Java Collections Framework

You already know about ArrayList by this time. Now let us look into a few more data structures that are popular.

HashSet

HashSet implements Set interface. In a set, you cannot have duplicate items. In the ArrayList duplicates are allowed but not in a Set.

HashSet syntax:

HashSet<E> myset = new HashSet<E>();

Here also E represents any type of object.

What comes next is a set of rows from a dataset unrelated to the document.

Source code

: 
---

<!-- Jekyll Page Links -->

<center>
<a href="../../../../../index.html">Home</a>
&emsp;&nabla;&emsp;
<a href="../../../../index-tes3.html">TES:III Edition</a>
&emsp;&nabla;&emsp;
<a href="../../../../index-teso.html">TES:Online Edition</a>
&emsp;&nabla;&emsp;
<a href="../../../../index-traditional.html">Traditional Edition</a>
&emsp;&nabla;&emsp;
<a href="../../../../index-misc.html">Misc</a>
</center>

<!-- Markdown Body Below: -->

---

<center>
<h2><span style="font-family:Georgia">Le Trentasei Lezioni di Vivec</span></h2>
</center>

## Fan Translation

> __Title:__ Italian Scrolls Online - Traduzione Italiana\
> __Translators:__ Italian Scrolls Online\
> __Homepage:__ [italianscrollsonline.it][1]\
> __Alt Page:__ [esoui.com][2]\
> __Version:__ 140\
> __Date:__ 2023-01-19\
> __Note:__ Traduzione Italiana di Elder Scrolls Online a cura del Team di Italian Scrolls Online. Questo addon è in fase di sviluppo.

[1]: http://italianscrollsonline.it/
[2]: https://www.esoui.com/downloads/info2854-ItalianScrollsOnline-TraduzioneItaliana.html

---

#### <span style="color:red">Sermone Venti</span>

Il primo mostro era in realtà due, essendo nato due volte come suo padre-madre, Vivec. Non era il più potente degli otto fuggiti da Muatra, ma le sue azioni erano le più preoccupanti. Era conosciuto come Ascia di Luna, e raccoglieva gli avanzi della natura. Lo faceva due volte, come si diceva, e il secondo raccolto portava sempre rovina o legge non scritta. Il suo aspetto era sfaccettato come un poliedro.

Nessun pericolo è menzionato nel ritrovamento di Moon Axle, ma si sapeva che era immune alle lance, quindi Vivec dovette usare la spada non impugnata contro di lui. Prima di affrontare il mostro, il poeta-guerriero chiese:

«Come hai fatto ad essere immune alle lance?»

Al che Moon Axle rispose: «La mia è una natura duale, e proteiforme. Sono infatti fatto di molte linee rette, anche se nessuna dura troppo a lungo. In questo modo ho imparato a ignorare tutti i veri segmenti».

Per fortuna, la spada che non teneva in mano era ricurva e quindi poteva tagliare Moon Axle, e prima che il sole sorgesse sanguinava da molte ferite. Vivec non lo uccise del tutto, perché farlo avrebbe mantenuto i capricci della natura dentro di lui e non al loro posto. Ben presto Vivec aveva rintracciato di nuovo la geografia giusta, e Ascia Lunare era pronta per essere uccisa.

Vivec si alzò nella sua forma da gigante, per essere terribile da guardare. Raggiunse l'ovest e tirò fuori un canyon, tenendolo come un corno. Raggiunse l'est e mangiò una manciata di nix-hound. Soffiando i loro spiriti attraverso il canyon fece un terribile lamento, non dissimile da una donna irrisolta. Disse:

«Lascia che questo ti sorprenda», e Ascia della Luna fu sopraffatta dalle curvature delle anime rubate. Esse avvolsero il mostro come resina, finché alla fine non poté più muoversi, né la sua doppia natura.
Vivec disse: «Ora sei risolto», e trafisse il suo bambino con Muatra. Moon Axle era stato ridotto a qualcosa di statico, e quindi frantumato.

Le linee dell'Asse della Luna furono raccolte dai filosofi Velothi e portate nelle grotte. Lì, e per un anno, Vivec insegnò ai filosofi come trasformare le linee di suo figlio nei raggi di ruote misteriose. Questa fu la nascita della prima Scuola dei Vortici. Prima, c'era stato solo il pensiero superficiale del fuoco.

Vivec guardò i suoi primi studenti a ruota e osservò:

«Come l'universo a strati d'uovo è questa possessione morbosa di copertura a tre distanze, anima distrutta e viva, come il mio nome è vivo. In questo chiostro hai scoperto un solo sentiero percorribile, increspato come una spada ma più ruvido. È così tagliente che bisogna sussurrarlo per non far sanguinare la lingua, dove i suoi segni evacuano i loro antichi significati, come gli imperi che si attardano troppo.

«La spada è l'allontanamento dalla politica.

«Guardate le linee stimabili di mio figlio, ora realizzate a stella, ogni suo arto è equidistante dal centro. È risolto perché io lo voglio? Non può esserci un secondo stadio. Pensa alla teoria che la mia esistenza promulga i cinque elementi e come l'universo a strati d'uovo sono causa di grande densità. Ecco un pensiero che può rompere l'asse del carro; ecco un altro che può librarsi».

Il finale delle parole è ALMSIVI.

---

Here is the ArrayList example implemented in a set:

import java.util.HashSet;

public class HashSetDemo {
    
    public static void main(String[] args) {
        
        Set<String> favoriteFruits = new HashSet<String>();
        favoriteFruits.add("Mango");
        favoriteFruits.add("Banana");
        favoriteFruits.add("Apple");
        
        System.out.println(favoriteFruits);
        
        favoriteFruits.remove("Apple");
        System.out.println(favoriteFruits);
        
        for (String favoriteFruit : favoriteFruits) {
            System.out.println(favoriteFruit);
            
        }
        
        favoriteFruits.add("Banana");
        System.out.println(favoriteFruits);
    }
}

Output:

[Mango, Apple, Banana]
[Mango, Banana]
Mango
Banana
[Mango, Banana]

Notice the duplicate 'Banana' is not added. You use a Set when you do not want any duplicates to be added. Along with duplicates, a Set does not keep the order in which the elements were added/removed. If you want strict order, then you have to use ArrayList which maintains the order of elements. Javadoc for HashSet: https://docs.oracle.com/javase/9/docs/api/java/util/HashSet.html

HashMap

HashMap implements Map interface. In Map you keep name/value pairs instead of a collection of one type of objects. A key can be of any object type. Keys are unique in HashMap. If you try to add a duplicate key/value, then the existing value for the key will be replaced with the new value.

HashMap syntax:

HashMap<E,E> myMap = new HashMap<E,E>()

Here is an example implementation of HashMap

import java.util.HashMap;

public class HashMapDemo {
    
    public static void main(String[] args) {
        
        Map<String, String> countryCodes = new HashMap<String, String>();
        countryCodes.put("US", "United States");
        countryCodes.put("MX", "Mexico");
        countryCodes.put("CA", "Canada");
        
        System.out.println(countryCodes);
        
        System.out.println(countryCodes.get("US"));
    }
}

Output:

{MX=Mexico, US=United States, CA=Canada}
United States

Notice that you use put in HashMap instead of add. Both structures provide get method. get in HashMap receives the name and returns the value

In HashMap you can iterate over the names or values. Here is an example of using foreach to print out the HashMap's key/value pairs.

import java.util.HashMap;
import java.util.Map;

public class HashMapDemo {
    
    public static void main(String[] args) {
        
        HashMap<String, String> countryCodes = new HashMap<String, String>();
        countryCodes.put("US", "United States");
        countryCodes.put("MX", "Mexico");
        countryCodes.put("CA", "Canada");
        
       for (Map.Entry<String, String> countryCode : countryCodes.entrySet()) {
       		String key = countryCode.getKey();
    		String value = countryCode.getValue();
    		System.out.println("key:"+key + ", value:" + value);
        }
    }
}

Output:

key:MX, value:Mexico
key:US, value:United States
key:CA, value:Canada

You can iterate over keys and values individually also. map.keySet() will provide a set of keys. map.values() will give a collection of values.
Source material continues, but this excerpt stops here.